- _Work required_
Check each line of the listing for the word "conventionnels" and report the ones that have it.
....
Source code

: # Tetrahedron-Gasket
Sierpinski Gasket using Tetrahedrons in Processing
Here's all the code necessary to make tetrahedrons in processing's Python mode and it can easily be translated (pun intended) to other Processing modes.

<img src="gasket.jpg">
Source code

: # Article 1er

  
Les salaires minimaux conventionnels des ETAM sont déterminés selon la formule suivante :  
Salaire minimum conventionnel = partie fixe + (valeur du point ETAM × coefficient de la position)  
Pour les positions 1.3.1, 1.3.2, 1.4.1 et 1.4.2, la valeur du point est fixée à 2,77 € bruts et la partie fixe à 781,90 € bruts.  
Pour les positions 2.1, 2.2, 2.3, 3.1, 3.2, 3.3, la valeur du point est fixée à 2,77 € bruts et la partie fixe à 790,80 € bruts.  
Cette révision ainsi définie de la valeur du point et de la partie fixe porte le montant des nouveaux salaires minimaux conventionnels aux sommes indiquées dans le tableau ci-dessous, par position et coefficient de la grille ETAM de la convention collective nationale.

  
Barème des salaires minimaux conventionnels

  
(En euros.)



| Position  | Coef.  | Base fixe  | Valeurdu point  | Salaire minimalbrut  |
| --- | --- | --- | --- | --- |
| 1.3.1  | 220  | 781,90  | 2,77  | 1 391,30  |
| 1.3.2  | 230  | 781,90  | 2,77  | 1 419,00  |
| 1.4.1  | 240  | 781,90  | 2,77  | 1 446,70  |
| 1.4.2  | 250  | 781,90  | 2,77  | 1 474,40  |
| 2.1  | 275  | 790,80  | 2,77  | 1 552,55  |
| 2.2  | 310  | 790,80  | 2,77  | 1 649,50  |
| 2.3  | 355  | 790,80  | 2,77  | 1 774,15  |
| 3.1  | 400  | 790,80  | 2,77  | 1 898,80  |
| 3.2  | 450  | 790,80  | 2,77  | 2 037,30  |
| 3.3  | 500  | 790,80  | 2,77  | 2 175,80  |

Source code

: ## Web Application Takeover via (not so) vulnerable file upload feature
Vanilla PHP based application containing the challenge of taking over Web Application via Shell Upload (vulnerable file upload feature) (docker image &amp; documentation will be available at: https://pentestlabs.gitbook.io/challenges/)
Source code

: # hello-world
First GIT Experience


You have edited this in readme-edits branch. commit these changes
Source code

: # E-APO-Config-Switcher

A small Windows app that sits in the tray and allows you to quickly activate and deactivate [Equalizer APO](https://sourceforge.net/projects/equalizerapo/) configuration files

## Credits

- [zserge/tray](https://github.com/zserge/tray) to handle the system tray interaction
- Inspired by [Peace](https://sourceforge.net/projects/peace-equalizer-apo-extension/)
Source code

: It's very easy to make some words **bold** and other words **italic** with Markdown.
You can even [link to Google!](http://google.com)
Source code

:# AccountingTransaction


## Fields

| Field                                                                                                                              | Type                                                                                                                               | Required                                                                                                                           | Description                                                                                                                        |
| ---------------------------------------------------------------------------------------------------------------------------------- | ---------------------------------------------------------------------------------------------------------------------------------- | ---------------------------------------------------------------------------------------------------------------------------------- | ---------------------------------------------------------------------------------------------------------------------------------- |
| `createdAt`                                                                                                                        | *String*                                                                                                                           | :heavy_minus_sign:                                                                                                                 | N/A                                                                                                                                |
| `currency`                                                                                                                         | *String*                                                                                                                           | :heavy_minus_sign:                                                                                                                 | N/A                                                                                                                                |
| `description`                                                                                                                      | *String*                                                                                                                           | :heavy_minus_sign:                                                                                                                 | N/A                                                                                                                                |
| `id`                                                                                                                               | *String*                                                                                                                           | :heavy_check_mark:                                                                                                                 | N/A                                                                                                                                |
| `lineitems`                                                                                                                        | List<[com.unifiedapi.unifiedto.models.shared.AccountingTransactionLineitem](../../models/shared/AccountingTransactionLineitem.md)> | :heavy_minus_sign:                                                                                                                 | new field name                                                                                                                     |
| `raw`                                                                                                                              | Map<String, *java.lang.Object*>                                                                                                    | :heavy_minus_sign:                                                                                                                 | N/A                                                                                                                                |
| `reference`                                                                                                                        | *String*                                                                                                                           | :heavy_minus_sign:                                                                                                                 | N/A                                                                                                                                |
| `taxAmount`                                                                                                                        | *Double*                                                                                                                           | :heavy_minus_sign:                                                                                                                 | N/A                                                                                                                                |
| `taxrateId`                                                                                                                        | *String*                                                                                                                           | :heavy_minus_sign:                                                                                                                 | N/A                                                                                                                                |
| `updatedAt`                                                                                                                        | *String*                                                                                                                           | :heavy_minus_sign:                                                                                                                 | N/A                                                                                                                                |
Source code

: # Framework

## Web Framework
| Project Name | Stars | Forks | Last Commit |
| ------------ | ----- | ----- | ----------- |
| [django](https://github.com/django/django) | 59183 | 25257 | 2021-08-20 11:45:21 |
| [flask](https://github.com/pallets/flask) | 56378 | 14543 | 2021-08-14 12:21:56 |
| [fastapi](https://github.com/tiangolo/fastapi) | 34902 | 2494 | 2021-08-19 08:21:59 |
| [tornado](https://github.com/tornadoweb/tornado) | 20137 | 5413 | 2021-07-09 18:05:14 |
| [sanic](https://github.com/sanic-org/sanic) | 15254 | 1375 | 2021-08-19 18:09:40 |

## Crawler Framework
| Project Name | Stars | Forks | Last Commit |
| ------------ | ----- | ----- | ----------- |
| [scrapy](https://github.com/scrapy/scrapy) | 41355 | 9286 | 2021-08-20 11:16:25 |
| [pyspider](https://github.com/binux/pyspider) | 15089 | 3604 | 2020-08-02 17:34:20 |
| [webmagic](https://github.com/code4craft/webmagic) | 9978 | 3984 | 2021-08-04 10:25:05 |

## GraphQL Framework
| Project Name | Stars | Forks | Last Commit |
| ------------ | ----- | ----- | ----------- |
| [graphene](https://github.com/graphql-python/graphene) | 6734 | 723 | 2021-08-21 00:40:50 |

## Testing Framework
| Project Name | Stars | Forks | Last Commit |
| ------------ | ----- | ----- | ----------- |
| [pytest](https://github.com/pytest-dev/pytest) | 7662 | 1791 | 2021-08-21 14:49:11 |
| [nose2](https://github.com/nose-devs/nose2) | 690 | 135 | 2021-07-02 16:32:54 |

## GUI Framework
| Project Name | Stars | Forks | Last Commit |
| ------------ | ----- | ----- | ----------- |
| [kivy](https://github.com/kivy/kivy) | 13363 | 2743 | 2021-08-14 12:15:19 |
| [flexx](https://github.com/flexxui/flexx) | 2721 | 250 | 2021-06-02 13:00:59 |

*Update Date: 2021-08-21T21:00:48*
....
- _Exercise response_
Les salaires minimaux conventionnels des ETAM sont déterminés selon la formule suivante :  
Cette révision ainsi définie de la valeur du point et de la partie fixe porte le montant des nouveaux salaires minimaux conventionnels aux sommes indiquées dans le tableau ci-dessous, par position et coefficient de la grille ETAM de la convention collective nationale.
Barème des salaires minimaux conventionnels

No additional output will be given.